Wenige Kilometer vom beschaulichen Alltagstreiben in den Städten und Dörfern wird die Waffenstillstandslinie zu Aserbaidschan Tag und Nacht militärisch gesichert. Ein Besuch bei den Streitkräften.

Ob in den Strassen Stepanakerts oder in den Bergen des Nordens: Der anhaltende Konflikt mit Aserbaidschan ist oberflächlich wenig präsent, wenn man sich durch Arzach bewegt: keine Checkpoints, keine bewaffneten Soldaten, keine tarnfarbenen Versorgungsfahrzeuge. Und doch bleibt der Bergkarabach-Konflikt die hauptsächliche Raison dʼêtre dieser Republik, ja die einzige Grundlage für ein Nationalbewusstsein, das sich vom armenischen unterscheiden könnte. Die Grenze mit Aserbaidschan ist völkerrechtlich gesehen keine Grenze, sondern lediglich eine bewaffnet gesicherte Waffenstillstandslinie oder, so die Terminologie der Minsker Friedensverhandlungen, eine «Line of Contact». Der am 12. Mai 1994 unterzeichnete Waffenstillstand1 wurde damals ausgiebig gefeiert, aber das rund 20 000 Mann starke Militär2 bleibt trotz des Abkommens der grösste Arbeitgeber und Ausgabenposten der Republik.
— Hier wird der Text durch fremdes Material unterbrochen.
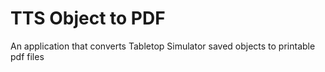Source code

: # TTS Object to PDF

 An application that converts Tabletop Simulator saved objects to printable pdf files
Heute besuchen wir die arzachischen Streitkräfte im Frontabschnitt Martuni. Der zu unserer Begleitung abgeordnete Offizier Gegham Grigorjan stellt gleich die Regeln klar: Alle Fragen seien erlaubt, zu Zahlen und Orten werde es jedoch keine Antworten geben. Auf der Fahrt sprechen wir dann zunächst eher über Fussball – am nächsten Tag findet in Baku das Finale der Europa League statt, und der armenische Arsenal-Spieler Henrich Mchitarjan kann aus Sicherheitsgründen nicht auflaufen –, über das Wasser als Kapital Arzachs und über Privates: Grigorjan und seine Frau gehörten 2008 zu den 700 Brautpaaren, die auf einer vom karabachstämmigen Milliardär Lewon Hairapetjan finanzierten Massenhochzeit vermählt wurden, um dem Bevölkerungsrückgang in Karabach entgegenzuwirken.3 Bei den Streitkräften arbeitet er vor allem, weil es eine sichere Anstellung ist; markige Sprüche über «the Turks» sind von ihm nicht zu vernehmen.

Am Tisch des Kommandanten

Nach einer Tankstelle biegen wir links auf einen unbefestigten und unbeschilderten Weg ab, leicht ansteigend durch sanfte Hügel gelangen wir nach weiteren Abzweigungen zu einem offensichtlich angejahrten Stützpunkt. Im Gebäude reiht sich, vom dunklen Gang abgehend, beiderseits Büro an Büro, über vielen Türen stattliche Schwalbennester. Einer der Räume ist üppig mit Pflanzen bewachsen, zwei Militärs rauchen hinter Bildschirmen.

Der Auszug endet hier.